02. Januar, 2026

Wirtschaft

Einigung zwischen Edeka und AB Inbev im Preiskonflikt um Bierprodukte

Nach anhaltenden Verhandlungen haben die Supermarktkette Edeka und der international renommierte Brauereikonzern AB Inbev eine gütliche Einigung in ihrem langwierigen Preiskonflikt erzielt. Diese Vereinbarung ermöglicht es Edeka, sämtliche Produkte aus dem Portfolio von AB Inbev nun wieder uneingeschränkt zu bestellen. Trotz des erzielten Kompromisses hat die Edeka-Zentrale in Hamburg beschlossen, keine detaillierten Informationen über die Bedingungen der Vereinbarung preiszugeben. Sie begründete diese Zurückhaltung mit legitimen Wettbewerbsinteressen, welche genaue Details zur Übereinkunft verhindern.
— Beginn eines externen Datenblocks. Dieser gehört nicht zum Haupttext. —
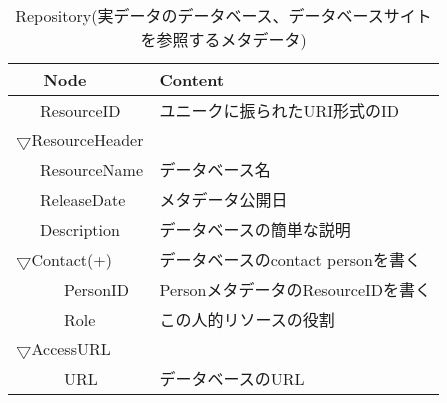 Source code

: \begin{table}[ht]
\begin{center}
{\scriptsize
\caption{Repository(実データのデータベース、データベースサイトを参照するメタデータ)}
\begin{tabular}{ll}\hline
\ \ \ Node & Content \\ \hline
\ \ \ ResourceID & ユニークに振られたURI形式のID\\
$\bigtriangledown$ResourceHeader & \\
\ \ \ ResourceName & データベース名\\
\ \ \ ReleaseDate & メタデータ公開日\\
\ \ \ Description & データベースの簡単な説明\\
$\bigtriangledown$Contact(+) & データベースのcontact personを書く\\
\ \ \ \ \ \ PersonID & PersonメタデータのResourceIDを書く\\
\ \ \ \ \ \ Role & この人的リソースの役割\\
$\bigtriangledown$AccessURL & \\
\ \ \ \ \ \ URL & データベースのURL\\ \hline
\end{tabular}
}
\end{center}
\end{table}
Der besagte Konflikt machte zunächst in Fachkreisen Schlagzeilen und wurde intensiv in Publikationen wie 'Inside Getränke' und 'Lebensmittel Zeitung' thematisiert. Der Grund dafür war Edekas Entscheidung, die Bestellungen bei AB Inbev deutlich zu drosseln, was im November des vergangenen Jahres geschah. Diese Maßnahme hatte zur Folge, dass mehrere bekannte Biermarken, einschließlich Beck's, Corona, Franziskaner, Löwenbräu und San Miguel, in unterschiedlichen Ausführungen vorübergehend nicht verfügbar waren. Die Regale von Edeka waren damit für einige Zeit in Hinblick auf diese bevorzugten Biermarken nur spärlich bestückt.

Als Auslöser dieses Disputs wird eine von AB Inbev geforderte Preiserhöhung genannt. Edeka vertreten die Ansicht, dass die vom Braukonzern vorgeschlagenen Preissteigerungen in keinem angemessenen Verhältnis zu tatsächlich gestiegenen Kosten standen. Dies veranlasste den Einzelhändler, drastische Maßnahmen zu ergreifen und die Bestellmengen erheblich zurückzufahren. Bis zum Abschluss dieser redaktionellen Bearbeitung liegt keine offizielle Stellungnahme von AB Inbev zu den Ergebnissen oder Auswirkungen dieser Einigung vor. Es bleibt abzuwarten, wie sich diese neu gewonnene Harmonie zwischen den Geschäftspartnern auf den Markt und die Verbraucher auswirken wird.